American credit rating agency Standard & Poor’s has affirmed Morocco’s long- and short-term local and foreign currency sovereign credit ratings at ‘BB+/B’ with positive outlook.
The agency said Morocco’s economy has proven resilient in the face of multiple shocks over the past five years, and maintained access to domestic and external financing.
“We believe that the continued implementation of socioeconomic and budgetary reforms will help formalize the economy further and make it more inclusive and competitive, thereby stimulating GDP growth and bringing down budget deficits, albeit gradually”, said the analysts of S&P Global ratings.
The country’s budget and current account deficits decreased more than we expected in 2023, to 4.4% and 0.6% of GDP, respectively, said the U.S. financial agency, noting that it expects fiscal consolidation to continue.
“We therefore revised our outlook on Morocco to positive from stable and affirmed our ratings at ‘BB+/B’”, underlined S&P, explaining that the positive outlook reflects its expectations that the North African Kingdom will build on its recent track record of implementing socioeconomic and budgetary reforms, paving the way for stronger and more inclusive growth, and a reduction in budget deficits.
According to the agency forecast, Morocco’s annual economic growth will accelerate and average 3.6% in 2024-2027 supported by robust exports and domestic demand, while the budget deficit will decline to 3% of GDP by 2027.
Inflation had become more broad-based, but will decelerate gradually to 3.6% in 2024 and approach 2.0% in 2027, from 6.1% in 2023. The Moroccan economy has weathered several global, regional, and local headwinds in recent years.These included the surge in energy and food prices tied to the Russia-Ukraine war, the COVID-19 pandemic, and multiple drought episodes. Nevertheless, it has maintained unfettered access to external and domestic financing.
In 2023, the number of tourist arrivals in Morocco was 12.3% above 2019 pre-pandemic, a better performance than the global average, despite the earthquake in the Marrakesh region in September 2023.

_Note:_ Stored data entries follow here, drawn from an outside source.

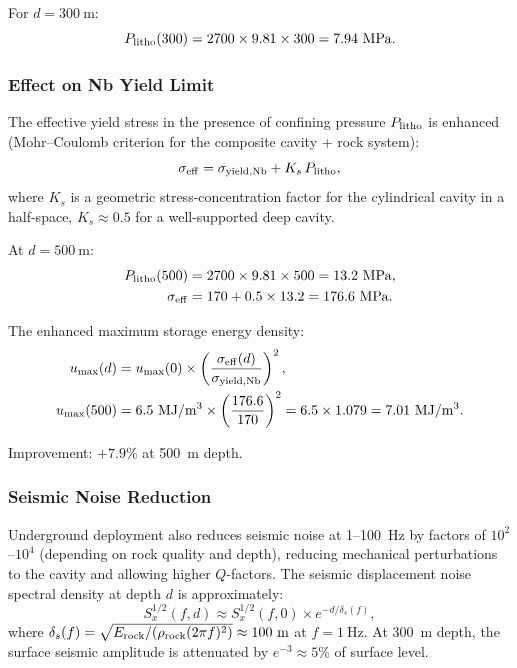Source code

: \documentclass[aps,prd,twocolumn,superscriptaddress]{revtex4-2}
\begin{document}
For $d = 300~\mathrm{m}$:
\begin{equation}
P_{\rm litho}(300) = 2700\times 9.81\times 300 = 7.94~\mathrm{MPa}.
\end{equation}

\subsubsection{Effect on Nb Yield Limit}

The effective yield stress in the presence of confining pressure
$P_{\rm litho}$ is enhanced (Mohr--Coulomb criterion for the composite
cavity + rock system):
\begin{equation}
\sigma_{\rm eff} = \sigma_{\rm yield,Nb} + K_s\,P_{\rm litho},
\end{equation}
where $K_s$ is a geometric stress-concentration factor for the
cylindrical cavity in a half-space, $K_s \approx 0.5$ for a
well-supported deep cavity.

At $d = 500~\mathrm{m}$:
\begin{align}
P_{\rm litho}(500) &= 2700\times 9.81\times 500 = 13.2~\mathrm{MPa}, \\
\sigma_{\rm eff} &= 170 + 0.5\times 13.2 = 176.6~\mathrm{MPa}.
\end{align}

The enhanced maximum storage energy density:
\begin{align}
u_{\rm max}(d) &= u_{\rm max}(0)\times\left(\frac{\sigma_{\rm eff}(d)}{\sigma_{\rm yield,Nb}}\right)^2, \\
u_{\rm max}(500) &= 6.5~\mathrm{MJ/m^3}\times\left(\frac{176.6}{170}\right)^2
= 6.5\times 1.079 = 7.01~\mathrm{MJ/m^3}.
\end{align}

Improvement: $+7.9\%$ at 500~m depth.

\subsubsection{Seismic Noise Reduction}

Underground deployment also reduces seismic noise at 1--100~Hz by
factors of $10^2$--$10^4$ (depending on rock quality and depth),
reducing mechanical perturbations to the cavity and allowing higher
$Q$-factors.  The seismic displacement noise spectral density at
depth $d$ is approximately:
\begin{equation}
S_x^{1/2}(f,d) \approx S_x^{1/2}(f,0)\times e^{-d/\delta_s(f)},
\end{equation}
where $\delta_s(f) = \sqrt{E_{\rm rock}/(\rho_{\rm rock}(2\pi f)^2)}
\approx 100~\mathrm{m}$ at $f = 1~\mathrm{Hz}$.  At 300~m depth,
the surface seismic amplitude is attenuated by $e^{-3} \approx 5\%$
of surface level.
\end{document}

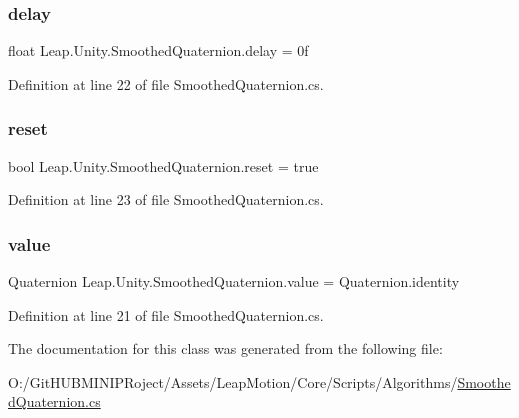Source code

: \subsubsection{\texorpdfstring{delay}{delay}}
{\footnotesize\ttfamily float Leap.\+Unity.\+Smoothed\+Quaternion.\+delay = 0f}



Definition at line 22 of file Smoothed\+Quaternion.\+cs.

\mbox{\label{class_leap_1_1_unity_1_1_smoothed_quaternion_acf878e51a806a1deb2f43e2474b2391d}} 
\subsubsection{\texorpdfstring{reset}{reset}}
{\footnotesize\ttfamily bool Leap.\+Unity.\+Smoothed\+Quaternion.\+reset = true}



Definition at line 23 of file Smoothed\+Quaternion.\+cs.

\mbox{\label{class_leap_1_1_unity_1_1_smoothed_quaternion_a8bf2dc6cd2d9444187044875716f8eb1}} 
\subsubsection{\texorpdfstring{value}{value}}
{\footnotesize\ttfamily Quaternion Leap.\+Unity.\+Smoothed\+Quaternion.\+value = Quaternion.\+identity}



Definition at line 21 of file Smoothed\+Quaternion.\+cs.



The documentation for this class was generated from the following file\+:\begin{DoxyCompactItemize}
\item 
O\+:/\+Git\+H\+U\+B\+M\+I\+N\+I\+P\+Roject/\+Assets/\+Leap\+Motion/\+Core/\+Scripts/\+Algorithms/\mbox{\hyperlink{_smoothed_quaternion_8cs}{Smoothed\+Quaternion.\+cs}}\end{DoxyCompactItemize}
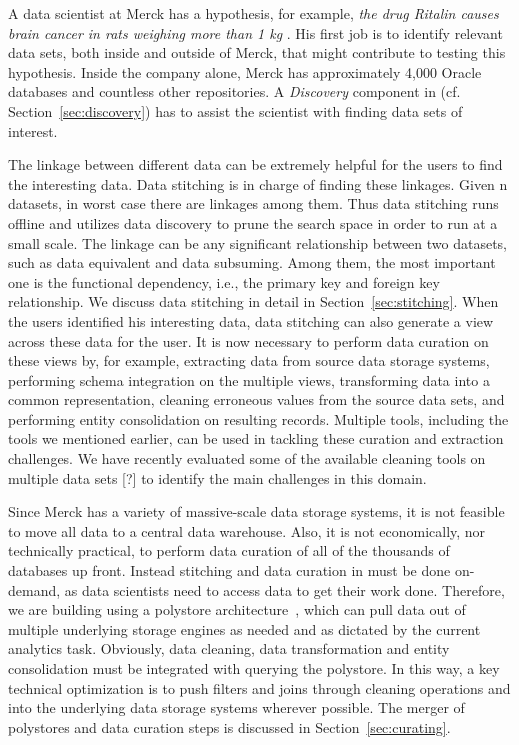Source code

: \stitle{[Discovery]} A data scientist at Merck has a hypothesis, for example, {\it the drug Ritalin causes brain cancer in rats weighing more than 1 kg }.  His first job is to identify relevant data sets, both inside and outside of Merck, that might contribute to testing this hypothesis.  Inside the company alone, Merck has approximately  4,000 Oracle databases and countless other repositories.  A {\it Discovery} component in \dcv (cf. Section~\ref{sec:discovery}) has to assist the scientist with finding data sets of interest.

\stitle{[Stitching]} The linkage between different data can be extremely helpful for the users to find the interesting data. Data stitching is in charge of finding these linkages. Given n datasets, in worst case there are  linkages among them. Thus data stitching runs offline and utilizes data discovery to prune the search space in order to run at a small scale. The linkage can be any significant relationship between two datasets, such as data equivalent and data subsuming. Among them, the most important one is the functional dependency, i.e., the primary key and foreign key relationship. We discuss data stitching in detail in Section~\ref{sec:stitching}. When the users identified his interesting data, data stitching can also generate a view across these data for the user. It is now necessary to perform data curation on these views by, for example, extracting data from source data storage systems, performing schema integration on the multiple views, transforming data into a common representation, cleaning erroneous values from the source data sets, and performing entity consolidation on resulting records. Multiple tools, including the tools we mentioned earlier, can be used in tackling these curation and extraction challenges. We have recently evaluated some of the available cleaning tools on multiple data sets [?] to identify the main challenges in this domain.


 Since Merck has a variety of massive-scale data storage systems, it is  not feasible to move all data to a  central data warehouse. Also, it is not economically, nor technically practical, to perform data curation of all of the thousands of databases up front.
 Instead stitching and data curation in \dcv must be done on-demand, as data scientists need to access data to get
their work done.  Therefore, we are building \dcv using a polystore architecture~\cite{DBLP:journals/sigmod/DugganESBHKMMMZ15}, which  can pull data out of multiple underlying storage engines as needed and as dictated by the current analytics task.  Obviously, data cleaning, data transformation and entity consolidation must be integrated with querying the polystore.  In this way, a key technical optimization is to push filters and joins through cleaning operations and into the underlying data storage systems wherever possible.  The
merger of polystores and data curation steps is discussed in Section~\ref{sec:curating}.

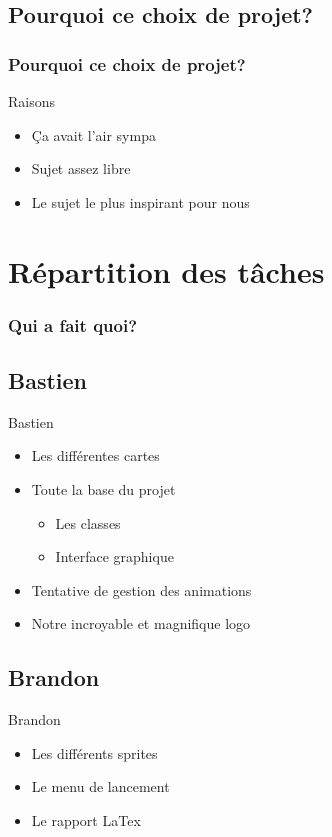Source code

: \documentclass{beamer}
\begin{document}
\subsection{Pourquoi ce choix de projet?}
\begin{frame} \frametitle{Pourquoi ce choix de projet?}
	\begin{block}{Raisons}
		\begin{itemize}
			\item Ça avait l'air sympa
			\item Sujet assez libre
			\item Le sujet le plus inspirant pour nous
		\end{itemize}
	\end{block}
\end{frame}

\section{Répartition des tâches}

\begin{frame} \frametitle{Qui a fait quoi?}
	\subsection{Bastien}
	\begin{block}{Bastien}
		\begin{itemize}
			\item Les différentes cartes
			\item Toute la base du projet
				\begin{itemize}
					\item Les classes
					\item Interface graphique
				\end{itemize}
			\item Tentative de gestion des animations
			\item Notre incroyable et magnifique logo
		\end{itemize}
	\end{block}
	\subsection{Brandon}
	\begin{block}{Brandon}
		\begin{itemize}
			\item Les différents sprites
			\item Le menu de lancement
			\item Le rapport LaTex
		\end{itemize}
	\end{block}
\end{frame}
\end{document}
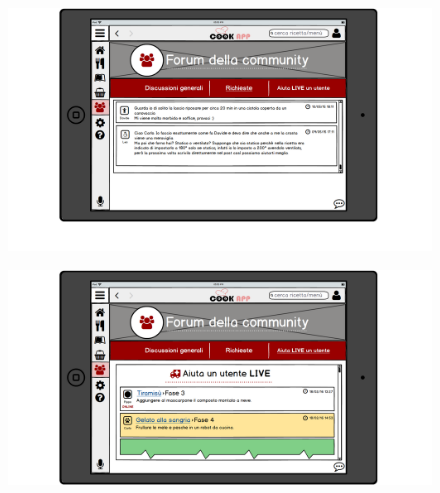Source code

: \begin{figure}[H]
	\centering
	\includegraphics[width=0.95\linewidth]{img/mockup/Community4.png}
\end{figure}
\begin{figure}[H]
	\centering
	\includegraphics[width=0.95\linewidth]{img/mockup/Community5.png}
\end{figure}

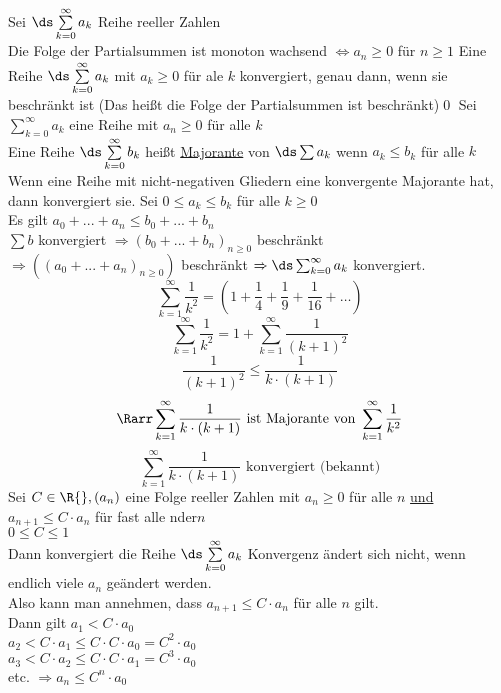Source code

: \bem
Sei $\ds\sum\limits_{k=0}^{\infty} a_k$ Reihe reeller Zahlen\\
Die Folge der Partialsummen ist monoton wachsend $\Leftrightarrow a_n \geq 0$ für $n \geq 1$
\Satz
Eine Reihe $\ds\sum\limits_{k=0}^{\infty} a_k$ mit $a_k \geq 0$ für ale $k$ konvergiert, genau dann, wenn sie beschränkt ist (Das heißt die Folge der Partialsummen ist beschränkt)\qed
\Def
Sei $\displaystyle\sum\limits_{k=0}^{\infty} a_k$ eine Reihe mit $a_n \geq 0$ für alle $k$\\
Eine Reihe $\ds\sum\limits_{k=0}^{\infty} b_k$ heißt \underline{Majorante} von $\ds\sum a_k$ wenn $a_k \leq b_k$ für alle $k$
Wenn eine Reihe mit nicht-negativen Gliedern eine konvergente Majorante hat, dann konvergiert sie.
\bew
Sei $0 \leq a_k \leq b_k$ für alle $k \geq 0$\\
Es gilt $a_0 + ... + a_n \leq b_0 + ... + b_n$ \\
$\sum b$ konvergiert $\Rightarrow (b_0 + ... + b_n)_{n \geq 0}$  beschränkt\\
$\Rightarrow ((a_0 + ... + a_n)_{n \geq 0})$ beschränkt $\Rightarrow \ds\sum_{k= 0}^{\infty} a_k$ konvergiert.
$$\sum\limits_{k=1}^{\infty} \frac{1}{k^2} = \left( 1 + \frac{1}{4} + \frac{1}{9}+ \frac{1}{16} + … \right)$$
$$\sum\limits_{k=1}^{\infty} \frac{1}{k^2} = 1 + \sum\limits_{k=1}^{\infty} \frac{1}{(k + 1)^2}$$
$$\frac{1}{(k + 1)^2} \leq \frac{1}{k \cdot (k + 1)}$$
$$\Rarr \sum\limits_{k=1}^{\infty} \frac{1}{k \cdot (k + 1)}\text{ ist Majorante von }\sum\limits_{k=1}^{\infty} \frac{1}{k^2}$$
$$\sum\limits_{k=1}^{\infty} \frac{1}{k \cdot (k + 1)}\text{ konvergiert (bekannt)}$$
Sei $C \in \R{}, (a_n)$ eine Folge reeller Zahlen mit $a_n \geq 0$ für alle $n$ \ul{und} $a_{n + 1} \leq C \cdot a_n$ für fast alle nder$n$\\
$0 \leq C \leq 1$\\
Dann konvergiert die Reihe $\ds\sum\limits_{k=0}^{\infty} a_k$
\bew
Konvergenz ändert sich nicht, wenn endlich viele $a_n$ geändert werden.\\
Also kann man annehmen, dass $a_{n + 1} \leq C \cdot a_n$ für alle $n$ gilt.\\
Dann gilt $a_1 < C \cdot a_0$\\
$a_2 < C \cdot a_1 \leq C \cdot C \cdot a_0 = C^2 \cdot a_0$\\
$a_3 < C \cdot a_2 \leq C \cdot C \cdot a_1 = C^3 \cdot a_0$\\
etc. $\Rightarrow a_n \leq C^n \cdot a_0$\\
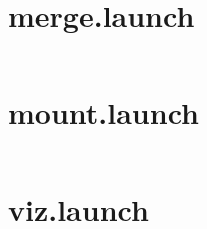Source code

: \section{merge.launch}
\label{Appdix:merge.launch}
\inputminted{xml}{ros_system/launch/src/sublaunch/merge.launch}

\section{mount.launch}
\label{Appdix:mount.launch}
\inputminted{xml}{ros_system/launch/src/sublaunch/mount.launch}

\section{viz.launch}
\label{Appdix:viz.launch}
\inputminted{xml}{ros_system/launch/src/sublaunch/viz.launch}

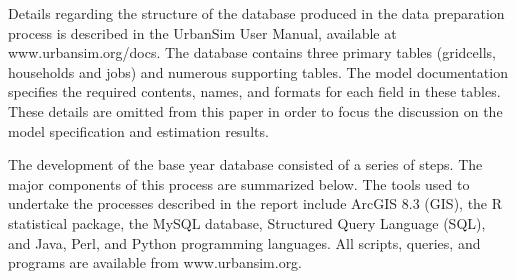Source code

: Details regarding the structure of  the database produced in the
data preparation process is described in the UrbanSim User Manual,
available at www.urbansim.org/docs. The database contains three
primary tables (gridcells, households and jobs) and numerous
supporting tables. The model documentation specifies the required
contents, names, and formats for each field in these tables. These
details are omitted from this paper in order to focus the
discussion on the model specification and estimation results.

The development of the base year database consisted of a series of
steps.  The major components of this process are summarized below.
The tools used to undertake the processes described in the report
include ArcGIS 8.3 (GIS), the R statistical package, the MySQL
database, Structured Query Language (SQL), and Java, Perl, and
Python programming languages. All scripts, queries, and programs
are available from www.urbansim.org.

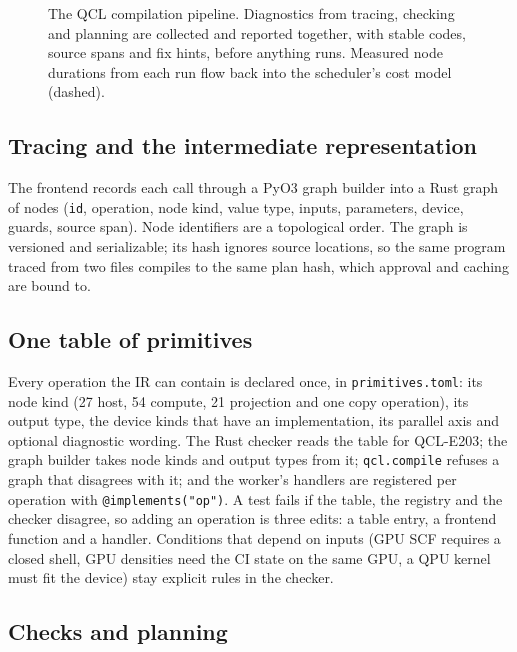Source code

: \documentclass[10pt]{article}
\newcommand{\qcl}{QCL}
\newcommand{\code}[1]{\texttt{#1}}
\begin{document}
\begin{figure}[t]
\caption{The \qcl{} compilation pipeline. Diagnostics from tracing, checking and
planning are collected and reported together, with stable codes, source spans and fix
hints, before anything runs. Measured node durations from each run flow back into the
scheduler's cost model (dashed).}
\label{fig:pipeline}
\end{figure}

\subsection{Tracing and the intermediate representation}

The frontend records each call through a PyO3 graph builder into a Rust graph of nodes
(\code{id}, operation, node kind, value type, inputs, parameters, device, guards, source
span). Node identifiers are a topological order. The graph is versioned and serializable;
its hash ignores source locations, so the same program traced from two files compiles to
the same plan hash, which approval and caching are bound to.

\subsection{One table of primitives}

Every operation the IR can contain is declared once, in \code{primitives.toml}: its node
kind (27 host, 54 compute, 21 projection and one copy operation), its output type, the
device kinds that have an implementation, its parallel axis and optional diagnostic
wording. The Rust checker reads the table for QCL-E203; the graph builder takes node
kinds and output types from it; \code{qcl.compile} refuses a graph that disagrees with
it; and the worker's handlers are registered per operation with
\code{@implements("op")}. A test fails if the table, the registry and the checker
disagree, so adding an operation is three edits: a table entry, a frontend function and a
handler. Conditions that depend on inputs (GPU SCF requires a closed shell, GPU densities
need the CI state on the same GPU, a QPU kernel must fit the device) stay explicit rules
in the checker.

\subsection{Checks and planning}
\end{document}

The current account deficit narrowed to 0.6% of GDP in 2023, against our previous estimate of 2.7%, partly reflecting the continued diversification in the economy; Morocco’s main export-oriented sectors are now tourism, automotive, and phosphates.
According to S&P projections, the expansion of social protection, combined with increasing digitalization, will enable Morocco to formalize more of the economy and make it more inclusive, and eventually widen the tax base.
The number of people benefiting from the mandatory health insurance scheme has more than doubled since 2021. The Moroccan government also implemented a unified registry to better target households eligible for social support programs, and will undertake a population census in 2024.
A series of business-friendly reforms were carried out in Morocco in a bid to prioritize investment in water and energy, and the modernization of the legal, institutional, and regulatory framework.
The government amended the Investment Charter at the end of 2022; it aims to increase the share of both domestic and foreign private investment to two thirds of total investment by 2035, from approximately one third currently.